Pourquoi les populations de requins peinent à se reconstituer
Les populations de requins se remettent difficilement de la surpêche. Leur reproduction lente les rend particulièrement vulnérables à l'extinction.
Grâce à des années de mesures efficaces de gestion des pêcheries et de conservation, l'avenir semble meilleur pour certaines espèces de thons et de vivaneaux, dont le thon rouge du Sud, le marlin noir et l'espadon, après des décennies de déclin des stocks.
Une nouvelle étude montre toutefois que certains requins fréquentant les habitats de ces espèces en haute mer restent menacés.
Lors de la pêche au thon et aux poissons à rostre, ces requins, notamment le requin océanique et le requin-taupe commun, sont souvent capturés accidentellement. De plus, le risque d'extinction de ces espèces augmente en raison de l'absence d'une gestion dédiée.

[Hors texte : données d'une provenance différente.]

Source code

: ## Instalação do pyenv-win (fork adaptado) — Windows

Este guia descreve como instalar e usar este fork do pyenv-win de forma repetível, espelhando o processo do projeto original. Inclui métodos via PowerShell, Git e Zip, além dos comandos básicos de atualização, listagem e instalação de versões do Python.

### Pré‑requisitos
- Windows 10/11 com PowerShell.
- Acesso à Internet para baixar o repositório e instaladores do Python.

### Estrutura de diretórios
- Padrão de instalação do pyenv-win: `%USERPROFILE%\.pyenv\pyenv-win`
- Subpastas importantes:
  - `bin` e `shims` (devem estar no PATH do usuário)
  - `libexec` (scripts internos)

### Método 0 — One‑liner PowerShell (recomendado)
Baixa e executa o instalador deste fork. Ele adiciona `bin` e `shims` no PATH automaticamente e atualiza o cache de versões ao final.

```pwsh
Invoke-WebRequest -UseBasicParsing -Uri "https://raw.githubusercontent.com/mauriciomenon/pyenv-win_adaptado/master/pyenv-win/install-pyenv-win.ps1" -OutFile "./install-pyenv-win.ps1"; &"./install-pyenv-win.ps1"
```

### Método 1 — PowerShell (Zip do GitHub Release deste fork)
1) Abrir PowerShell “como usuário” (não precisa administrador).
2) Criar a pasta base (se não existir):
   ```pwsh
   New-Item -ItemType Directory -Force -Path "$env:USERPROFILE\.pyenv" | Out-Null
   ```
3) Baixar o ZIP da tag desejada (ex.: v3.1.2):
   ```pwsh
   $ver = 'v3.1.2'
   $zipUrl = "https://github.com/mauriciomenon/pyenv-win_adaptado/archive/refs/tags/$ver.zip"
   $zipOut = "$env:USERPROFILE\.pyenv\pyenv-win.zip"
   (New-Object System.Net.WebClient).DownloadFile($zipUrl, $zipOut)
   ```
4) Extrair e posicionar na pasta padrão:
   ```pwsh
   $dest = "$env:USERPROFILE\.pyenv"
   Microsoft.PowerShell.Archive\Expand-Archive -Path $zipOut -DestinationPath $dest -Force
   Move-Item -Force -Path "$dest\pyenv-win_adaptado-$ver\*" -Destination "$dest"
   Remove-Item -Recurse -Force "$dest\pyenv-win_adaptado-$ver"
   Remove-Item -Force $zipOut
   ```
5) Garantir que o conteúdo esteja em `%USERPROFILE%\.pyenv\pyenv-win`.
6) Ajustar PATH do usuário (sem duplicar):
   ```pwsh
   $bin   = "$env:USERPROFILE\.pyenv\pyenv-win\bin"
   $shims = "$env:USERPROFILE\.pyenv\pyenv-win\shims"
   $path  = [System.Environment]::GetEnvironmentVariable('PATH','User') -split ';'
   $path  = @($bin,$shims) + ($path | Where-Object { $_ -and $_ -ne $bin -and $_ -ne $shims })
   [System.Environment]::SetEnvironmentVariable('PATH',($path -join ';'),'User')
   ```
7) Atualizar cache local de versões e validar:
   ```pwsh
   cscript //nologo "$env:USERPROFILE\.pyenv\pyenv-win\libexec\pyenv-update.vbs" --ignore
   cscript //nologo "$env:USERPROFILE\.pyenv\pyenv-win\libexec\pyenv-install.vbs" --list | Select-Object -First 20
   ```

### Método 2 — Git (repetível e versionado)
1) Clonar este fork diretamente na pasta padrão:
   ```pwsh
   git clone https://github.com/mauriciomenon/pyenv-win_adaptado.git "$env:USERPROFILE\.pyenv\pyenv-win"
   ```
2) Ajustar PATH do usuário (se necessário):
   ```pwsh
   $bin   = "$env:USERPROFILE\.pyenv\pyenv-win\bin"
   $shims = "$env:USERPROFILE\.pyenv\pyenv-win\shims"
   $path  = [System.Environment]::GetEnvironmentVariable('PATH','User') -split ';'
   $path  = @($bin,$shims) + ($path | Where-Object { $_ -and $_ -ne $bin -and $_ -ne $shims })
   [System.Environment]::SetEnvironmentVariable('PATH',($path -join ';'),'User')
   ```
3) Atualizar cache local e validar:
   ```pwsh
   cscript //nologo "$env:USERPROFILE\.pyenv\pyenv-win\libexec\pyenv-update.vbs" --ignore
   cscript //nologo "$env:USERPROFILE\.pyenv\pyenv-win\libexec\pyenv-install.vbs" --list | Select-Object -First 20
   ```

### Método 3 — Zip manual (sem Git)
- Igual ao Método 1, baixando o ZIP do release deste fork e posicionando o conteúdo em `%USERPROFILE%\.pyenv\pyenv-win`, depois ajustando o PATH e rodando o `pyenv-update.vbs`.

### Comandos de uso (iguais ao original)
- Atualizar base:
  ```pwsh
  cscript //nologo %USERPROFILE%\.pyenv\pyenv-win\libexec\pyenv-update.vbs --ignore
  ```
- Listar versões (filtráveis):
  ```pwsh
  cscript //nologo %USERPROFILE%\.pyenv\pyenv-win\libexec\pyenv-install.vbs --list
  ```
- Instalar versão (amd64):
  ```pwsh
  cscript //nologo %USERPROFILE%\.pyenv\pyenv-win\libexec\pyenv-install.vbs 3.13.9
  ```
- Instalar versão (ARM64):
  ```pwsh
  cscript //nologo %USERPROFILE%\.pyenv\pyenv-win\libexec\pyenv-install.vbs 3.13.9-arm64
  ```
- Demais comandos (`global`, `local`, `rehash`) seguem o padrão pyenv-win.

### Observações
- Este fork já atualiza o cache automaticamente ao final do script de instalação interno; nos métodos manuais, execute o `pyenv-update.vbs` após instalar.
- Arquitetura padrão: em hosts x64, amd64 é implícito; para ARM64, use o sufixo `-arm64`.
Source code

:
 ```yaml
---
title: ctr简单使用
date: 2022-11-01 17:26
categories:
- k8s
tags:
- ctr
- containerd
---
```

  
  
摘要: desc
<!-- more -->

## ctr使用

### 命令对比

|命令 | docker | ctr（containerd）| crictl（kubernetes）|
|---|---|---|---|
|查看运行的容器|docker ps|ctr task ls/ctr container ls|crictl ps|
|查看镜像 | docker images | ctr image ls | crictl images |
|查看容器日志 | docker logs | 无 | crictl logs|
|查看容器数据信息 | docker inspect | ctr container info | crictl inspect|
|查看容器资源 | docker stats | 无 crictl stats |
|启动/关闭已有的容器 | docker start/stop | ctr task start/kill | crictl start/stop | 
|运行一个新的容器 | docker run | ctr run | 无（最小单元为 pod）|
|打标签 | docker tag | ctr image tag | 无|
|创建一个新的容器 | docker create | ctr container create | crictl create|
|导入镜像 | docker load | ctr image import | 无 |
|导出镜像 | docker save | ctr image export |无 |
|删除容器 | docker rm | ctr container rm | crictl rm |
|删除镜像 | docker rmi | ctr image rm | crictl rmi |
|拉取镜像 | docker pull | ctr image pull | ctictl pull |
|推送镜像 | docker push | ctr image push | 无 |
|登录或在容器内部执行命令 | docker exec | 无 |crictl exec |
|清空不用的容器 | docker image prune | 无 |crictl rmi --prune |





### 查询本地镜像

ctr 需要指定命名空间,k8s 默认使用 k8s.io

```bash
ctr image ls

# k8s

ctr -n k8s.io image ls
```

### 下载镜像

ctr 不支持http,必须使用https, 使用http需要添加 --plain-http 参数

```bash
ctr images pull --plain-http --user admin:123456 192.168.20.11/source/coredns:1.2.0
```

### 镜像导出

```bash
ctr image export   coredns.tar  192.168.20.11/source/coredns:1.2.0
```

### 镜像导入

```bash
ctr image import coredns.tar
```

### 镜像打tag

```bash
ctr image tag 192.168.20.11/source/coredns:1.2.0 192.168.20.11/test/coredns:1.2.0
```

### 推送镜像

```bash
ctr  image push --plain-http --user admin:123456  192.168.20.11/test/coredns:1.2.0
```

Premier regard global sur l'écosystème
L'étude évalue la probabilité d'extinction de 18 espèces de grands poissons marins sur sept décennies. Selon Colin Simpfendorfer, spécialiste des sciences marines à l'Université James Cook en Australie, qui n'a pas participé à cette étude, celle-ci offre «une vision du vaste océan que nous n'avions pas jusqu'à présent».
La plupart de ces données n'étaient jusqu'ici accessibles que pour certaines espèces. La synthèse de l'ensemble des données permettrait toutefois d'obtenir une vue beaucoup plus globale de l'état de cet écosystème important, selon l'auteur.
Selon Maria José Juan-Jordá, écologue des pêcheries à l'Institut espagnol d'océanographie à Madrid, les récentes évaluations à grande échelle de la biodiversité mondiale ont mis en évidence un déclin des espèces et des écosystèmes à l'échelle planétaire. Nous savons cependant très peu de choses sur ces tendances dans les mers.
Le thon se reconstitue – pas les requins
Pour combler cette lacune, Juan-Jordá et ses collaborateurs se sont tournés vers la Liste rouge de l'Union internationale pour la conservation de la nature, qui évalue l'évolution du risque d'extinction d'une espèce. L'équipe s'est concentrée sur les thons, les vivaneaux et les requins – de grands poissons prédateurs ayant des effets écologiques considérables en haute mer.
L'équipe de recherche a constaté que le risque d'extinction des thons et des lutjans a augmenté dans la seconde moitié du XXe siècle, avant de diminuer dans les années 1990 et 2010. Les résultats sont prometteurs pour les istiophoridés et les thons, selon Simpfendorfer. Toutefois, trois des sept espèces de thons et trois des six espèces de lutjans sont toujours considérées comme quasi menacées, vulnérables ou en danger d'extinction.
Pourquoi les requins souffrent particulièrement
Les espèces de requins peinent dans ces régions où le thon et le lutjan sont pêchés, et les requins sont fréquemment capturés comme prises accessoires.
Selon Juan-Jordá, « le nombre de requins continue de diminuer, et avec lui le risque d'extinction augmente », bien que nous gérions de manière plus responsable les espèces cibles d'importance économique telles que le thon et les istiophoridés.
Le problème des requins capturés accidentellement pourrait être résolu, selon Juan-Jordá, en fixant des limites de capture pour certaines espèces et en définissant des objectifs de durabilité pour la pêche au thon et aux istiophoridés qui aillent au-delà des espèces cibles.
Les organisations responsables de la gestion doivent agir rapidement avant qu'il ne soit trop tard, selon Simpfendorfer. « Il existe un besoin évident d'une amélioration significative de la gestion axée sur les requins », ajoute-t-il. Comme le montre la crise de la biodiversité également à terre, la protection de la faune sauvage nécessite des mesures contraignantes.